民主党政権「脱官僚」というウソ、国民の期待を裏切る天下り規制の骨抜き
その一つの理由は、民主党のマニフェストにある。天下りを禁止し、定年まで働けるようにするという。普通にやれば、高齢者が滞留し人件費は増加する。現に総務省は人件費は2割増えると試算している。他方、マニフェストでは総人件費2割削減を約束している。二つを実現するには、給与と人員の大幅カットが必須になる。
しかしマニフェストでは、給与は労使交渉で決めるとし、定員も見直しとしか言わず、いずれについても下げるとは書けなかった。有力支持団体である官公庁の労働組合に遠慮しているとしか思えない。

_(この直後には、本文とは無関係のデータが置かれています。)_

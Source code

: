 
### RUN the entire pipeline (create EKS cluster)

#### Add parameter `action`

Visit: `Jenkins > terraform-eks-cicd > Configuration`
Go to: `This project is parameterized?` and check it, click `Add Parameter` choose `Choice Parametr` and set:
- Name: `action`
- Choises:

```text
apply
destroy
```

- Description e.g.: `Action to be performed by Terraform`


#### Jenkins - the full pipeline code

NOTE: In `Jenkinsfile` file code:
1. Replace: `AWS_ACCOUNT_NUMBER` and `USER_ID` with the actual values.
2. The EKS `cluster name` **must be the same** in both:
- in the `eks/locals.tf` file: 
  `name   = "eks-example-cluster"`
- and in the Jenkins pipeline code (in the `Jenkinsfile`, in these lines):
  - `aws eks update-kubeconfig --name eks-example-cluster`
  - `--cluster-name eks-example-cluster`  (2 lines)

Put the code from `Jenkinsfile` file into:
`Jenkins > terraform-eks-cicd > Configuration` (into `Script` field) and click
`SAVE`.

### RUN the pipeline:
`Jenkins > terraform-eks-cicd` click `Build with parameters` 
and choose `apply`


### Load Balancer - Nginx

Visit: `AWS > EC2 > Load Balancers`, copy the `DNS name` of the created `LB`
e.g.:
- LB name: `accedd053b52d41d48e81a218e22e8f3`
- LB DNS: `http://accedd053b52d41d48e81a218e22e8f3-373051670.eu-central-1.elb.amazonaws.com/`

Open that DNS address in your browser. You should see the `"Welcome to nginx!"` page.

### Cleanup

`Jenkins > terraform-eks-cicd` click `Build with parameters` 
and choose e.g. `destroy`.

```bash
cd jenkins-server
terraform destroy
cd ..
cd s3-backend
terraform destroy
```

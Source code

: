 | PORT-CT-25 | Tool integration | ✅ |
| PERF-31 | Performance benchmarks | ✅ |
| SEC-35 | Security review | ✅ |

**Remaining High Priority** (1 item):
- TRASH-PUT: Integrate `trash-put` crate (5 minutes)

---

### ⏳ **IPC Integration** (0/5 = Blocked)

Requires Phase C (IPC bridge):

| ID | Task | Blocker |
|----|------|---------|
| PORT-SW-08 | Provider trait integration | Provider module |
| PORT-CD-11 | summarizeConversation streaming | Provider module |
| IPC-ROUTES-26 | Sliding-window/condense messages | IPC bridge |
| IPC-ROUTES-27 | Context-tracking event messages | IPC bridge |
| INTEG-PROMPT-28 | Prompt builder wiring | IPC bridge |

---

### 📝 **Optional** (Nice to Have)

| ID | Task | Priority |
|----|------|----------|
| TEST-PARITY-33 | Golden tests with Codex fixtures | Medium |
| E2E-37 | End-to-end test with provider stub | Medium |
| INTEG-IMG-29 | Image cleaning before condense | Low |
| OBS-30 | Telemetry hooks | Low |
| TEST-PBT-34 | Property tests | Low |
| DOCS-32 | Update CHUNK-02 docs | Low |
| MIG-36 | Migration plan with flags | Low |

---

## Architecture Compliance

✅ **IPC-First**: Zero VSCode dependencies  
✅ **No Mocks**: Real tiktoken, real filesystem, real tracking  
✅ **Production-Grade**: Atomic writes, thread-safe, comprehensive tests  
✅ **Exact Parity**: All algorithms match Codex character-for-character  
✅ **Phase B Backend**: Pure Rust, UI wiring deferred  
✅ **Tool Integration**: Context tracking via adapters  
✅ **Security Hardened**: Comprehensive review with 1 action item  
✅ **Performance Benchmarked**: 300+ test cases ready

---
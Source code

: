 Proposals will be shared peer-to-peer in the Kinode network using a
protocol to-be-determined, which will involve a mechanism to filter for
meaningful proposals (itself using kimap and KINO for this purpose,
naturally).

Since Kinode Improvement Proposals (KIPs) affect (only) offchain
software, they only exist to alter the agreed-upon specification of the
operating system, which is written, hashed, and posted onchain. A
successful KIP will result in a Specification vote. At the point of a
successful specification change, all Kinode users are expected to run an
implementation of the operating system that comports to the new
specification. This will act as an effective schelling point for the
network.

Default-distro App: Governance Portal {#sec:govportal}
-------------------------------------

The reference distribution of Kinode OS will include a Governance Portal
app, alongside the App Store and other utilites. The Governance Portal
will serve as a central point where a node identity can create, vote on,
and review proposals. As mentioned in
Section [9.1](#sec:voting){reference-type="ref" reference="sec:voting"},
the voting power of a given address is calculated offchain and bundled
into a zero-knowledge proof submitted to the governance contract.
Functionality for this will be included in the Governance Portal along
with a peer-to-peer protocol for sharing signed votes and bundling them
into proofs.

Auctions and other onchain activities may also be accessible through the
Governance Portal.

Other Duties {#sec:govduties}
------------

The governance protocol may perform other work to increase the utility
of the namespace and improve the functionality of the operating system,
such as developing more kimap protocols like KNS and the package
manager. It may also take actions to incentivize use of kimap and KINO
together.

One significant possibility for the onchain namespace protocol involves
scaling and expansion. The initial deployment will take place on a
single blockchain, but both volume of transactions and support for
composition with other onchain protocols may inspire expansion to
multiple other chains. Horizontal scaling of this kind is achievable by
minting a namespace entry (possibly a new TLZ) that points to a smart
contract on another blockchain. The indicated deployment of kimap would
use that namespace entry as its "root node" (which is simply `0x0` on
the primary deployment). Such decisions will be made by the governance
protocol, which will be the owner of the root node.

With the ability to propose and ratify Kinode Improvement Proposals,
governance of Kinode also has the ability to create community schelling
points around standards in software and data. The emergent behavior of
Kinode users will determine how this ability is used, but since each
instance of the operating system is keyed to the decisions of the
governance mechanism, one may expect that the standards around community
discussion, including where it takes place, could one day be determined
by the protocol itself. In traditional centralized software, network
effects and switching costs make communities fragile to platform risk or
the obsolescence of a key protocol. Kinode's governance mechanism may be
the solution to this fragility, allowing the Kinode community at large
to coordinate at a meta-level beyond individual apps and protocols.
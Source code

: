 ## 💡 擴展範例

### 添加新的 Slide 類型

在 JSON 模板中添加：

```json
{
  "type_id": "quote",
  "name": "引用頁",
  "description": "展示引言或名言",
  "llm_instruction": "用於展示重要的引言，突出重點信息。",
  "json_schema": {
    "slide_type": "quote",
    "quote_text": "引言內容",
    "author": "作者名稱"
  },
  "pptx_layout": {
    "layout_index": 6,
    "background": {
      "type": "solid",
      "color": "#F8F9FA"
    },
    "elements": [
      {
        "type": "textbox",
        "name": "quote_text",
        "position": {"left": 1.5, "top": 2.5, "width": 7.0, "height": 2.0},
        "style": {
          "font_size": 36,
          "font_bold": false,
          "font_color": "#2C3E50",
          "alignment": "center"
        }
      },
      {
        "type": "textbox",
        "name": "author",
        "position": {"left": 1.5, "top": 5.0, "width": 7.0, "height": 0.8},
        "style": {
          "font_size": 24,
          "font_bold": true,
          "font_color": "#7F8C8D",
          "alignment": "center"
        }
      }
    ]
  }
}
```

もう一つは、天下り緩和だけでなく、さまざまなところで見られる政治主導の後退だ。
中高年公務員の既得権維持政策の多くは、昨年初めから官僚側が内々に進めてきた検討の結果に沿っている。官僚主導といわれた自民党時代でさえ批判を恐れて棚上げにしていた、官僚に都合のよいお手盛り政策を、民主党は受け入れたように見える。公務員改革を公務員にやらせるのでは、実のある改革などできるはずもない。
給与や定員に手を付けないまま、公務員が定年まで働こうとすれば、必然的に採用を減らさざるをえない。政府は来年の新規採用者数を4割削減するとしている。いつまでも中高年が上につかえており、しかも新卒が入ってこないのでは若手・中堅の士気は下がってしまう。私のところへも、若手官僚から「中高年優遇の人事政策はやめてほしい」という、悲鳴にも似たメールが来ている。
国家公務員法の抜本的な改正が必要
中高年官僚の行き場対策として、前述のような民間企業への派遣拡大が打ち出されたが、本当に必要なのは年功序列で昇進・昇級していく現在の制度の抜本的な見直しである。